Paul Dibb and Richard Brabin-Smith have written a significant ASPI paper that may well mark a turning point in Australia’s efforts to adapt to the new strategic circumstances we confront in Asia. That policymakers of their status and experience now acknowledge that China’s rise requires big changes in Australia’s defence policy suggests that we are indeed, and at last, making progress towards a serious debate about our strategic future.

Dibb and Brabin-Smith analyse our situation using the concepts of ‘warning time’ and ‘expansion base’ which were most fully elaborated in the 1987 Defence White Paper. They argue that only recent events—even since the 2016 White Paper—have given grounds for deciding that we’re now in warning time as it was then conceived. But in fact the indicators and warnings go back much further than that. They were clear at the time of the 2009 White Paper, as that deeply flawed but perceptive document half-acknowledged, and plain enough even a decade before that.

But more importantly, I’m not sure that the 1987 conceptual framework is very relevant today. Warning time ceased to play a major role in defence policy in the 1990s, and was explicitly repudiated in the 2000 White Paper (paragraphs 6.36–6.38). We would have to venture deep into the airless crypts of defence-planning theology to explain in full detail why that happened, but the key reason was that by 2000 we had stepped quietly away from the ‘defence of Australia’ focus within which the warning time/expansion base had evolved.

As we have given higher priority to operations beyond the defence of Australia, we have slid back to depending on America for the defence of Australia itself, especially as it became less unthinkable that we might face a threat from a major Asian power more formidable than Indonesia. The concept of self-reliance faded away, until it almost disappeared completely from the 2016 White Paper. The more our defence policy has focused on China, the further we have stepped away from self-reliance.

So the defence policy we have today is much further from the policy of 1987 than Dibb and Brabin-Smith suggest. It is indeed much closer to the ‘forward defence’ policy of the pre-Vietnam era.

Plainly the credibility of this policy depends on our confidence that America will always be there for us. Dibb and Brabin-Smith barely touch on that question, but it is absolutely central to our current defence-policy predicament.

Despite China’s increasing power and ambition, our current policy would be quite workable if we could be sure that America was going to remain in Asia as the region’s leading strategic power and Australia’s protector. That’s because it would both reduce the chances of a Chinese attack on Australia and reduce the demands on the ADF in dealing with such an attack if it nonetheless occurred.

That’s why our political leaders are so eager to assure us that this is the case. But the evidence is now inescapably clear that they’re wrong. America’s position in Asia is collapsing fast, and not just because of Donald Trump.

The big question is therefore whether, and if so how, Australia can prepare to defend itself and its vital strategic interests from China without America’s support. Our problem isn’t just that we have run into warning time, but that we have run out of allies.

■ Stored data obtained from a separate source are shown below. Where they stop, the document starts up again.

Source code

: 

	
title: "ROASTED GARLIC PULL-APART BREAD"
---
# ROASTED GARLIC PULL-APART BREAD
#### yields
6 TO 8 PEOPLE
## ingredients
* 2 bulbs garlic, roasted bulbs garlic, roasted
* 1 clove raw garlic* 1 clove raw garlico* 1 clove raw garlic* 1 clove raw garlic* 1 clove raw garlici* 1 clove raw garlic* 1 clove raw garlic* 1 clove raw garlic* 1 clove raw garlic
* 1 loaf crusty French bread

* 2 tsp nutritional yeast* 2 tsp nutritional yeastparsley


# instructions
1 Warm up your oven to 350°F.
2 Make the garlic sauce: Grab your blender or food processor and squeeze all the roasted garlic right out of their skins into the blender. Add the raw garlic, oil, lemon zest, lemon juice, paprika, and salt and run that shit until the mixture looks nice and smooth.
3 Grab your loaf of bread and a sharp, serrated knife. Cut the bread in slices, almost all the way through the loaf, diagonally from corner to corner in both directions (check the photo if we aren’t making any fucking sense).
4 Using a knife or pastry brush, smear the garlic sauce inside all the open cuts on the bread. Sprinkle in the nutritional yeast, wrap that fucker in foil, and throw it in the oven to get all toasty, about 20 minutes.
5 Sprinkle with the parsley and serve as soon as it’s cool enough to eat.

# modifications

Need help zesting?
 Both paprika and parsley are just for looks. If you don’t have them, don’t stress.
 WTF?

So what should we do? If, as Dibb and Brabin-Smith imply, we should reinstate self-reliance and aim to build forces that can defend us against China independently, just as we aimed to do against Indonesia in the old days, then we have a very big task ahead. They acknowledge that much needs to be done, but they make the task look less intimidating by suggesting that we can still rely on the concept of warning time to defer major investments.

I’m not sure that’s true. Warning time made perfect sense in relation to Indonesia in the strategic circumstances of the 1980s, but in relation to China today that is less clear. There’s no reason to assume that we would get anything like the warning they assume of an emerging threat.

If we decide that Australia should be able independently to resist a direct attack from a major Asian power like China, then we need to start building the forces to do that right now, not wait for some further warning sign. That’s especially true because it’s now abundantly clear that China’s capability development cycle is a lot shorter than ours.

But before we can do that we need a much clearer idea of what forces we need for this very demanding task. We must think much more seriously about the operations that could most cost-effectively achieve this strategic objective, and about the capabilities that could most cost-effectively undertake them.

Dibb and Brabin-Smith nod in that direction when they talk of developing an anti-access and area denial posture, but that’s where a lot more real work is needed, especially because so much of the investments we’re now committing to—for example, in massive warship programs—make no sense in that kind of posture. The ADF that could defend Australia independently from China would be very different from the ADF today, and the country and economy that could sustain such a force on protracted operations would be very different too —as Dibb and Brabin-Smith acknowledge in relation to things like fuel supplies.

So we still have a long way to go to understand what’s happening to us and what we can do about it. But it makes a big difference that Dibb and Brabin-Smith have now joined the discussion in such a forthright way.